* _PROBLEM_
Go line by line through the data below, counting each one that has "stats", and give the final count only.

* _Source texts of formatted documents_
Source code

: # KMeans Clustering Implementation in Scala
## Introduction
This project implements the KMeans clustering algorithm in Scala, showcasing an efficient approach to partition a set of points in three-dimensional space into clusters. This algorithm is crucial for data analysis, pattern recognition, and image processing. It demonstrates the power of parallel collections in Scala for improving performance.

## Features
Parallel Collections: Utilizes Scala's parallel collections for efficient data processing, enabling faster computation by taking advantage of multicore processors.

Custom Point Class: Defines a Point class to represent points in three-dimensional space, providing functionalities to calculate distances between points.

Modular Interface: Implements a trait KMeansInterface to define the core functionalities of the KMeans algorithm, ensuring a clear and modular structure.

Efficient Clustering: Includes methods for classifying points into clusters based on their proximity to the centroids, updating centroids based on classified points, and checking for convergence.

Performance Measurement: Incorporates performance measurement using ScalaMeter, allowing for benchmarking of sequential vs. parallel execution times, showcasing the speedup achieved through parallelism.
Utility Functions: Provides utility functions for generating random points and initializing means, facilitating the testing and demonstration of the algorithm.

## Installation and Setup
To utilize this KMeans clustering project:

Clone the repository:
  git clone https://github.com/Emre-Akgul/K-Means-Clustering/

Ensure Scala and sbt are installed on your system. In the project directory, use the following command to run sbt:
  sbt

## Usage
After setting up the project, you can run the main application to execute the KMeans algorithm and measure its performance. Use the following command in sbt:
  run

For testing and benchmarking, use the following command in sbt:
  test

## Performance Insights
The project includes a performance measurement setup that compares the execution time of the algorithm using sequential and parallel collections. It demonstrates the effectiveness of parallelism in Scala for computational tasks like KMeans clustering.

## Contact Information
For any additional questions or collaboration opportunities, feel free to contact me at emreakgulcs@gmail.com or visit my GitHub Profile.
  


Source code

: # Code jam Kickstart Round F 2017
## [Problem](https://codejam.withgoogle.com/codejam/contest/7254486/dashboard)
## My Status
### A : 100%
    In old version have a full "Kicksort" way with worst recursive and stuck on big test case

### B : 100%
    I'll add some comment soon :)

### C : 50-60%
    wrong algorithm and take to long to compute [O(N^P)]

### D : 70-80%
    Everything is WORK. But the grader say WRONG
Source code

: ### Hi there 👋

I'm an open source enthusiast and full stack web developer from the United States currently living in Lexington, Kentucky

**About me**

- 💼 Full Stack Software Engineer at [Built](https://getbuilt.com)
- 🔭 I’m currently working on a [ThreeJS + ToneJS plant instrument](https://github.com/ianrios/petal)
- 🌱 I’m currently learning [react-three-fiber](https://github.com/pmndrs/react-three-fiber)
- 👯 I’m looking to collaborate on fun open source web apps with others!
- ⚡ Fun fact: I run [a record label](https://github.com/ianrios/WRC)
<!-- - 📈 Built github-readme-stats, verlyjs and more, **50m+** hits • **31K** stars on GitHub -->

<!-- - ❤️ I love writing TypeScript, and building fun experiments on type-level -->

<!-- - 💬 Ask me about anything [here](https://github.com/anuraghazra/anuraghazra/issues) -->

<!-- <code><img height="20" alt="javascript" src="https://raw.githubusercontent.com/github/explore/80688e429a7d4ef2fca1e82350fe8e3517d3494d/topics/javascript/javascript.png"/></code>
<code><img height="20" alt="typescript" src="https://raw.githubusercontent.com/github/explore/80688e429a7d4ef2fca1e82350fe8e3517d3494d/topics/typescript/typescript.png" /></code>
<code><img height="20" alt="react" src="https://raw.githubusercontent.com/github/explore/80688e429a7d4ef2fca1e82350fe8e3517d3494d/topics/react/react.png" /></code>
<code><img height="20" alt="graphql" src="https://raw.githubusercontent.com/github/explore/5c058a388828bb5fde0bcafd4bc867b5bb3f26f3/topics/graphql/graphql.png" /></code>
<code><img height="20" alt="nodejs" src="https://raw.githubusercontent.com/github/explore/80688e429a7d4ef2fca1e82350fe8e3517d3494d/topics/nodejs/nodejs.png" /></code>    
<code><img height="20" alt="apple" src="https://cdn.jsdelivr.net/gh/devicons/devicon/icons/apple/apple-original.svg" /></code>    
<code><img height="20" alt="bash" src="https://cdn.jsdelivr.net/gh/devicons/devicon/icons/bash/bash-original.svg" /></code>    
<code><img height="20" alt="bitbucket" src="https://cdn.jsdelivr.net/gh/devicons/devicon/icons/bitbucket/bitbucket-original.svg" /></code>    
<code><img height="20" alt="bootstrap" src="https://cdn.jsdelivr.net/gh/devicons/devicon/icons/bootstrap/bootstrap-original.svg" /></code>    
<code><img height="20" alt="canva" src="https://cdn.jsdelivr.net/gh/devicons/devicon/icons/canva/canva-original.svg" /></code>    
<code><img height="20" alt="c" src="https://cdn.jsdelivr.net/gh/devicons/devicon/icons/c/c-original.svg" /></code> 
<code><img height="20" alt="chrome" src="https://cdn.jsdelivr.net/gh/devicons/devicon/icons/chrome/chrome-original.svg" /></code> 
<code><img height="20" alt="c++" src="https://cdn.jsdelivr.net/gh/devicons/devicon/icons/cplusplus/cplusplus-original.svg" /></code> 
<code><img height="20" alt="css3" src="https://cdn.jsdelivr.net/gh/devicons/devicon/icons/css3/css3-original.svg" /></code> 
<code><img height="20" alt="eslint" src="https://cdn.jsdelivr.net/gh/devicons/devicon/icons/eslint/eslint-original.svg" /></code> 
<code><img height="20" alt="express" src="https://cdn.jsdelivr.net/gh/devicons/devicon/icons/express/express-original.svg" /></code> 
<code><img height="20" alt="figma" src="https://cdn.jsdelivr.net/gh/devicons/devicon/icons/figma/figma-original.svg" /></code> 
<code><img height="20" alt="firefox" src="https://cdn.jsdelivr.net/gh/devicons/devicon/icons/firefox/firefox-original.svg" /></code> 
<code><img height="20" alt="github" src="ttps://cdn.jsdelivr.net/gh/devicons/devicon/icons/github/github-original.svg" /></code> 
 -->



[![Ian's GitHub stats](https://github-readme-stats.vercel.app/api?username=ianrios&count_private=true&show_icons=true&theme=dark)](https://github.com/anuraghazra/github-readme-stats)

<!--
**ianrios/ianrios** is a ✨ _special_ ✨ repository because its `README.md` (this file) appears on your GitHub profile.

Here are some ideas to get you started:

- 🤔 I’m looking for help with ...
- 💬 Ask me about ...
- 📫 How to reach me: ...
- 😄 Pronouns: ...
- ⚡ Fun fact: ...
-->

* _OUTPUT FOR THIS TASK_
2